How do you go about new account prospecting?

Do you have a controlled process that works consistently or is it more of a case of fire fighting when needs must?

If you’re like most small to medium sized businesses it’s definitely closer to fire fighting than anything else. Yet it needn’t be that way.

There are four key stages to developing a prospecting process that really works:

  1. Evaluate skills and resources within your business
  2. Define your ideal customer profile
  3. Build your database
  4. Create a communications strategy to influence your target prospects

1. Evaluate skills and resources within your business

In a large business it is relatively easy to decide who should head up and run new account prospecting. The smaller the business is, however, the harder the task becomes because everyone tends to be working to capacity.

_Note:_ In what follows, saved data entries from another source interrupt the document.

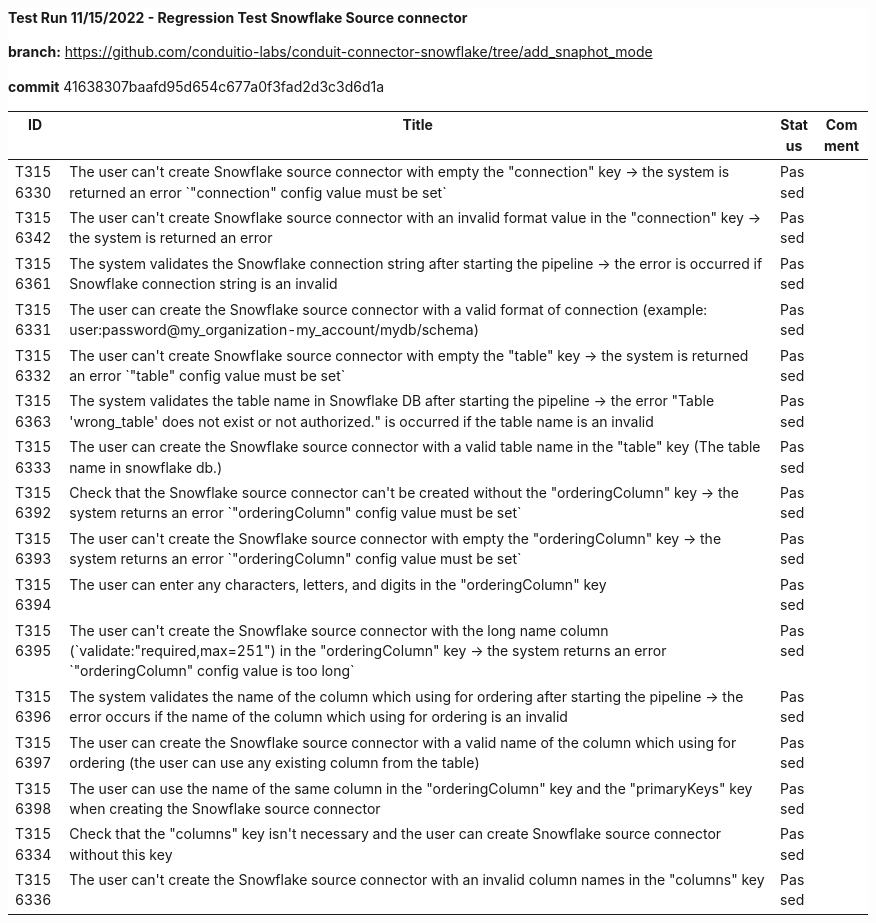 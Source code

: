 **Test Run 11/15/2022 - Regression Test Snowflake Source connector**

**branch:** https://github.com/conduitio-labs/conduit-connector-snowflake/tree/add_snaphot_mode

**commit** 41638307baafd95d654c677a0f3fad2d3c3d6d1a

| ID       | Title                                                                                                                                                                                                                                                   | Status  | Comment                                       |
| -------- | ------------------------------------------------------------------------------------------------------------------------------------------------------------------------------------------------------------------------------------------------------- | ------- | --------------------------------------------- |
| T3156330 | The user can't create Snowflake source connector with empty the "connection" key -> the system is returned an error \`"connection" config value must be set\`                                                                                           | Passed  |                                               |
| T3156342 | The user can't create Snowflake source connector with an invalid format value in the "connection" key -> the system is returned an error                                                                                                                | Passed  |                                               |
| T3156361 | The system validates the Snowflake connection string after starting the pipeline -> the error is occurred if Snowflake connection string is an invalid                                                                                                  | Passed  |                                               |
| T3156331 | The user can create the Snowflake source connector with a valid format of connection (example: user:password@my_organization-my_account/mydb/schema)                                                                                                    | Passed  |                                               |
| T3156332 | The user can't create Snowflake source connector with empty the "table" key -> the system is returned an error \`"table" config value must be set\`                                                                                                     | Passed  |                                               |
| T3156363 | The system validates the table name in Snowflake DB after starting the pipeline -> the error "Table 'wrong_table' does not exist or not authorized." is occurred if the table name is an invalid                                                        | Passed  |                                               |
| T3156333 | The user can create the Snowflake source connector with a valid table name in the "table" key (The table name in snowflake db.)                                                                                                                         | Passed  |                                               |
| T3156392 | Check that the Snowflake source connector can't be created without the "orderingColumn" key -> the system returns an error \`"orderingColumn" config value must be set\`                                                                                | Passed  |                                               |
| T3156393 | The user can't create the Snowflake source connector with empty the "orderingColumn" key -> the system returns an error \`"orderingColumn" config value must be set\`                                                                                   | Passed  |                                               |
| T3156394 | The user can enter any characters, letters, and digits in the "orderingColumn" key                                                                                                                                                                      | Passed  |                                               |
| T3156395 | The user can't create the Snowflake source connector with the long name column (\`validate:"required,max=251") in the "orderingColumn" key -> the system returns an error \`"orderingColumn" config value is too long\`                                 | Passed  |                                               |
| T3156396 | The system validates the name of the column which using for ordering after starting the pipeline -> the error occurs if the name of the column which using for ordering is an invalid                                                                   | Passed  |                                               |
| T3156397 | The user can create the Snowflake source connector with a valid name of the column which using for ordering (the user can use any existing column from the table)                                                                                       | Passed  |                                               |
| T3156398 | The user can use the name of the same column in the "orderingColumn" key and the "primaryKeys" key when creating the Snowflake source connector                                                                                                         | Passed  |                                               |
| T3156334 | Check that the "columns" key isn't necessary and the user can create Snowflake source connector without this key                                                                                                                                        | Passed  |                                               |
| T3156336 | The user can't create the Snowflake source connector with an invalid column names in the "columns" key                                                                                                                                                  | Passed  |                                               | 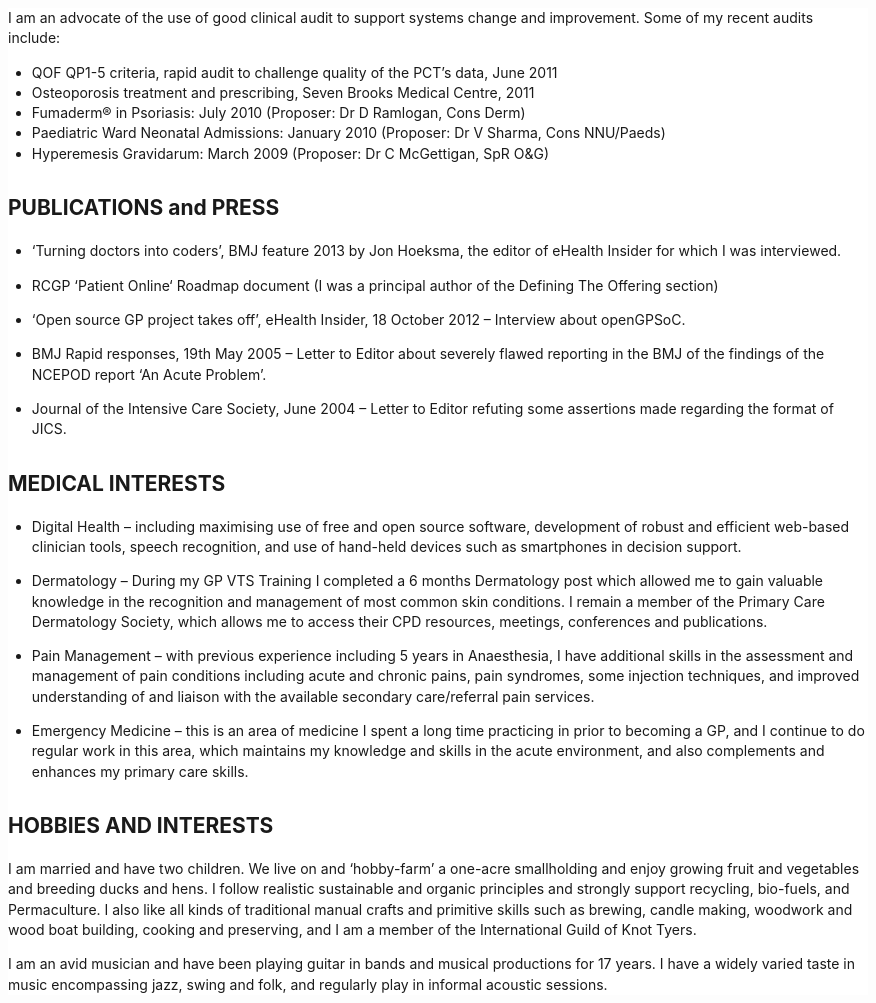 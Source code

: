 I am an advocate of the use of good clinical audit to support systems change and improvement. Some of my recent audits include:

* QOF QP1-5 criteria, rapid audit to challenge quality of the PCT’s data, June 2011
* Osteoporosis treatment and prescribing, Seven Brooks Medical Centre, 2011
* Fumaderm® in Psoriasis: July 2010 (Proposer: Dr D Ramlogan, Cons Derm)
* Paediatric Ward Neonatal Admissions: January 2010 (Proposer: Dr V Sharma, Cons NNU/Paeds)
* Hyperemesis Gravidarum: March 2009 (Proposer: Dr C McGettigan, SpR O&G)

## PUBLICATIONS and PRESS

* ‘Turning doctors into coders’, BMJ feature 2013 by Jon Hoeksma, the editor of eHealth Insider for which I was interviewed.

* RCGP ‘Patient Online‘ Roadmap document (I was a principal author of the Defining The Offering section)

* ‘Open source GP project takes off’, eHealth Insider, 18 October 2012 – Interview about openGPSoC.
* BMJ Rapid responses, 19th May 2005 – Letter to Editor about severely flawed reporting in the BMJ of the findings of the NCEPOD report ‘An Acute Problem’.

* Journal of the Intensive Care Society, June 2004 – Letter to Editor refuting some assertions made regarding the format of JICS.

## MEDICAL INTERESTS

* Digital Health – including maximising use of free and open source software, development of robust and efficient web-based clinician tools, speech recognition, and use of hand-held devices such as smartphones in decision support.

* Dermatology – During my GP VTS Training I completed a 6 months Dermatology post which allowed me to gain valuable knowledge in the recognition and management of most common skin conditions. I remain a member of the Primary Care Dermatology Society, which allows me to access their CPD resources, meetings, conferences and publications.

* Pain Management – with previous experience including 5 years in Anaesthesia, I have additional skills in the assessment and management of pain conditions including acute and chronic pains, pain syndromes, some injection techniques, and improved understanding of and liaison with the available secondary care/referral pain services.

* Emergency Medicine – this is an area of medicine I spent a long time practicing in prior to becoming a GP, and I continue to do regular work in this area, which maintains my knowledge and skills in the acute environment, and also complements and enhances my primary care skills.

## HOBBIES AND INTERESTS
I am married and have two children. We live on and ‘hobby-farm’ a one-acre smallholding and enjoy growing fruit and vegetables and breeding ducks and hens. I follow realistic sustainable and organic principles and strongly support recycling, bio-fuels, and Permaculture. I also like all kinds of traditional manual crafts and primitive skills such as brewing, candle making, woodwork and wood boat building, cooking and preserving, and I am a member of the International Guild of Knot Tyers.

I am an avid musician and have been playing guitar in bands and musical productions for 17 years. I have a widely varied taste in music encompassing jazz, swing and folk, and regularly play in informal acoustic sessions.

So how, in a smaller business, do you decide who should control the prospecting process?
Should it be the managing director, the sales director/manager, an account manager or somebody else? Ultimately, it has to be the person or persons with the right skills and that is likely to be the person with the best track record of converting prospects to sales.

2. Define your ideal customer profile

When you’re looking for prospects, it’s a good idea to know exactly what you’re looking for. This may sound obvious, but again a huge number of companies don’t do it or don’t revisit it often enough.

The best way to go about building a customer profile is to list all the factors you use or can think of to classify your existing customer base.

Then identify the top seven to ten and prioritise them. A typical list might include the following:

3. Build your Database

There’s no doubt that your own database will always out-perform bought in lists, but how do you build your database and how many records does it have to have to deliver the level of sales you need?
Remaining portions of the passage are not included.